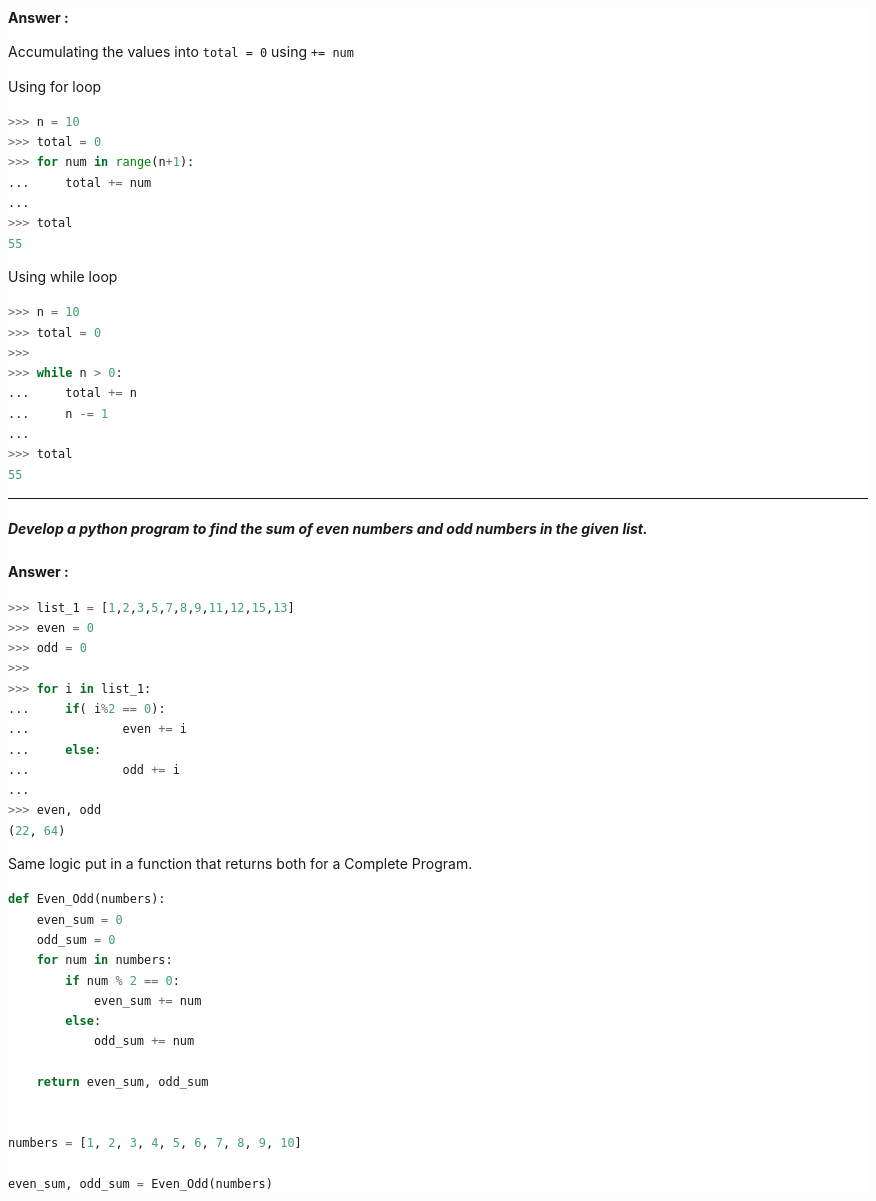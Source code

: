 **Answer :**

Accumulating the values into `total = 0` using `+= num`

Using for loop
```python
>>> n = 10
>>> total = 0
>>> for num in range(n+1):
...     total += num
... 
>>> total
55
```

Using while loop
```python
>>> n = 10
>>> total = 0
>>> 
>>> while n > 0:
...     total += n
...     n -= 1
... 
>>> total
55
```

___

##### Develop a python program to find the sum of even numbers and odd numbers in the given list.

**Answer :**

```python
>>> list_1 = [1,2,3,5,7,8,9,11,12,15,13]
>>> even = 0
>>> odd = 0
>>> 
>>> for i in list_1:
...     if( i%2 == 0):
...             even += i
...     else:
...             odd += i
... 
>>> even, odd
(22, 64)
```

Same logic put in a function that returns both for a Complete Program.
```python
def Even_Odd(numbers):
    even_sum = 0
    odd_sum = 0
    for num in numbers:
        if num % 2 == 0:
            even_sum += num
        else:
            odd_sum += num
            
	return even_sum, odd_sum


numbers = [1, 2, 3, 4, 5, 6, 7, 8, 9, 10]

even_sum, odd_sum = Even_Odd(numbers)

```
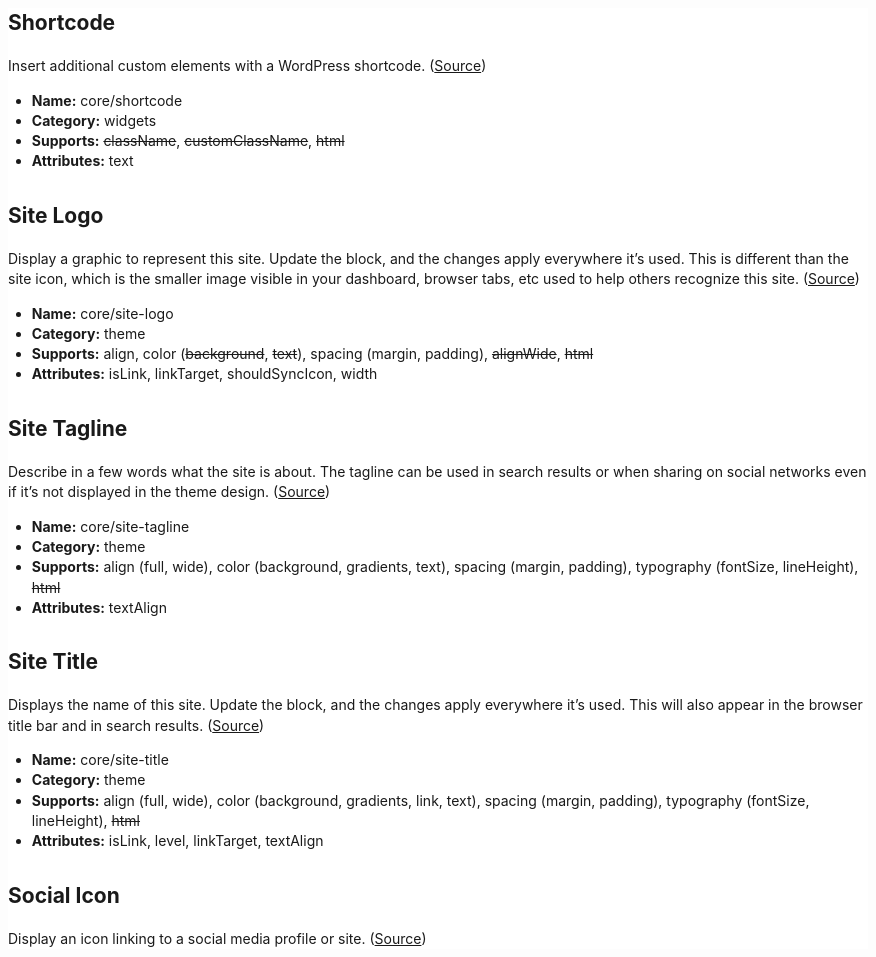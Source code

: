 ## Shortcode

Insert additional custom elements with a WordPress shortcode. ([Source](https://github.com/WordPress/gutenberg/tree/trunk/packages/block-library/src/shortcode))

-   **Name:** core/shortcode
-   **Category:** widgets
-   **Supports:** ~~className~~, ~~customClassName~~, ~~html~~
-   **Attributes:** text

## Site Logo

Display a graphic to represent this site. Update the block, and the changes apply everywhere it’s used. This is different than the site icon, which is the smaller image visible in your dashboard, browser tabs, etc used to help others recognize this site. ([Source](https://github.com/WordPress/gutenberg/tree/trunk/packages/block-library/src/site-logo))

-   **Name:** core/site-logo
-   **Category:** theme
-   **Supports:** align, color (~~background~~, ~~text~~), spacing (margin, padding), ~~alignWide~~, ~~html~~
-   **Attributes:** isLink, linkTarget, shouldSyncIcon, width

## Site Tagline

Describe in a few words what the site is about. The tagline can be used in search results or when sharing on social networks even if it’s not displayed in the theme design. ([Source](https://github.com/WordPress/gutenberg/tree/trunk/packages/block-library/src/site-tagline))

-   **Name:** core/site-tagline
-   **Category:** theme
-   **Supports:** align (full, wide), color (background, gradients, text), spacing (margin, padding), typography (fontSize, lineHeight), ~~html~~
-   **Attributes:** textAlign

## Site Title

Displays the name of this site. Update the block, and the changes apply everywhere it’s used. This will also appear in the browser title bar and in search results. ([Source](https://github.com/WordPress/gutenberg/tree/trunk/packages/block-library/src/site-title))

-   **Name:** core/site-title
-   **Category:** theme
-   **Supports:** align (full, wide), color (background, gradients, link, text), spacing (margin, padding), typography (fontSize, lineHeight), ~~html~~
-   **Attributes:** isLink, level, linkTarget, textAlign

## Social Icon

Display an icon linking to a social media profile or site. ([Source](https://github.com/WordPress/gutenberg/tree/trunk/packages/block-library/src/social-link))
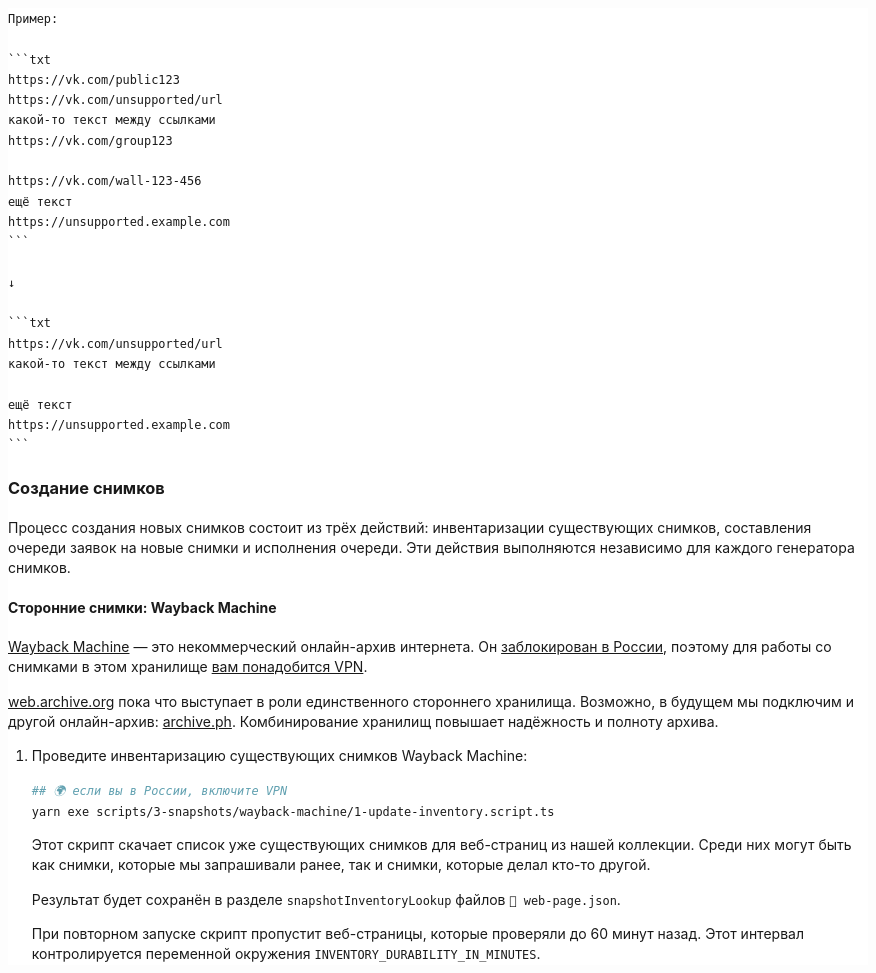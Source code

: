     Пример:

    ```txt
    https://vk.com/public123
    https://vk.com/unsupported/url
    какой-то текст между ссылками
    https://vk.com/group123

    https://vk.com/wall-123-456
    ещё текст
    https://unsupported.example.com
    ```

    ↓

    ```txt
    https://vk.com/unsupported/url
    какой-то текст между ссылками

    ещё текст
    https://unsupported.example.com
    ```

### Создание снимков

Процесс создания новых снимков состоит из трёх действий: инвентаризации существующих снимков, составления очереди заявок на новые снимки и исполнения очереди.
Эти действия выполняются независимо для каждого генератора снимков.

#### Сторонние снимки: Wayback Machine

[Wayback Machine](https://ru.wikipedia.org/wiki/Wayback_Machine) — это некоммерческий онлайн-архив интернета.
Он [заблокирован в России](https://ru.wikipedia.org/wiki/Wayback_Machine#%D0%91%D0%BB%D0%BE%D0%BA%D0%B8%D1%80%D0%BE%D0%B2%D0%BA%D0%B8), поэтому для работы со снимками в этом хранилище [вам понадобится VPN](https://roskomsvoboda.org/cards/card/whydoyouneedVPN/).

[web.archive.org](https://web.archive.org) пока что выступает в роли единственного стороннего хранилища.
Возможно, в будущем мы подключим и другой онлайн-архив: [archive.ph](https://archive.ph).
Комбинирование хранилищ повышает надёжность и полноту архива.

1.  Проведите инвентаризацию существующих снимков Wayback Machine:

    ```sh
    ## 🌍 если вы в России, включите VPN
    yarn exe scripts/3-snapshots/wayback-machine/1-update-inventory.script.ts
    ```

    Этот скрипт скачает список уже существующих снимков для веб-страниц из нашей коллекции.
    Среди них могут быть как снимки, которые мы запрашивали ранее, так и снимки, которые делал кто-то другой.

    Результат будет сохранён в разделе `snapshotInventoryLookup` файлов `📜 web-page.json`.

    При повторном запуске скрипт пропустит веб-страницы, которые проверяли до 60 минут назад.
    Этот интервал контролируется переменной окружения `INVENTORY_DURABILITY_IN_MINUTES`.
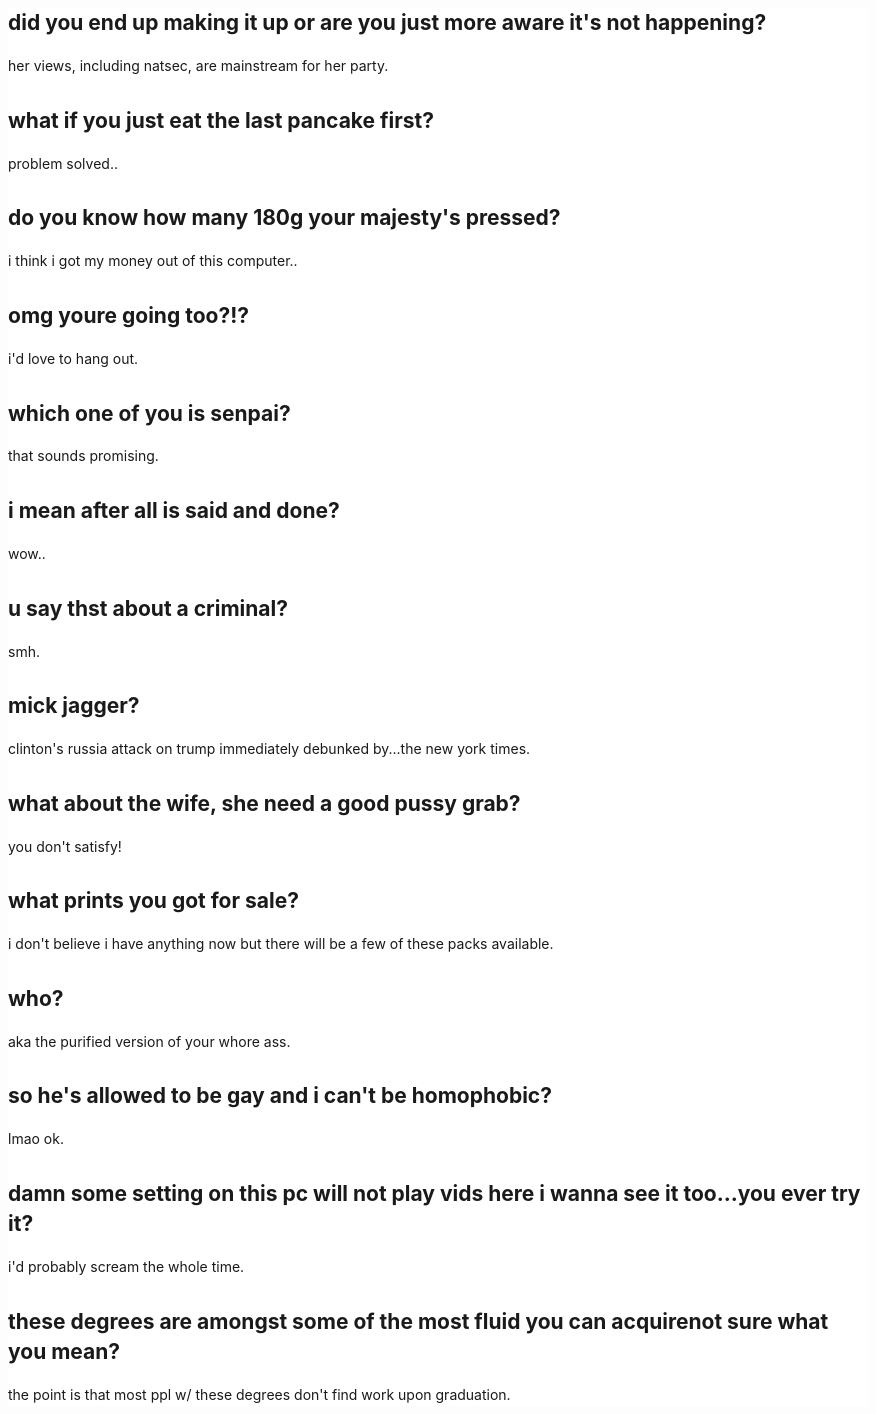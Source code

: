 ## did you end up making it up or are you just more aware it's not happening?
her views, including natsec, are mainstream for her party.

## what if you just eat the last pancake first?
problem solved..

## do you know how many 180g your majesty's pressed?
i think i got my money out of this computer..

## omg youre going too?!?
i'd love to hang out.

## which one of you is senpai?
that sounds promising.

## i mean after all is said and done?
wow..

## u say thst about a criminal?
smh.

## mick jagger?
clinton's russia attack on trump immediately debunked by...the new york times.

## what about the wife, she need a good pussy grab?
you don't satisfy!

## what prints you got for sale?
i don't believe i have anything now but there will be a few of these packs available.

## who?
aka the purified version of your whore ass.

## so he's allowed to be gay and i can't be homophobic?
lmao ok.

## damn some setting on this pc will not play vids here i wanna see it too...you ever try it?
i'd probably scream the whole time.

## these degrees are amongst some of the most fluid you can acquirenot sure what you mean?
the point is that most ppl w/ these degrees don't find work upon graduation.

**Exercise:** Every line holding the word "full" should be copied out of the material.

**Response to the task:**
-   **Supports:** align (full, wide), color (background, gradients, text), spacing (margin, padding), typography (fontSize, lineHeight), ~~html~~
-   **Supports:** align (full, wide), color (background, gradients, link, text), spacing (margin, padding), typography (fontSize, lineHeight), ~~html~~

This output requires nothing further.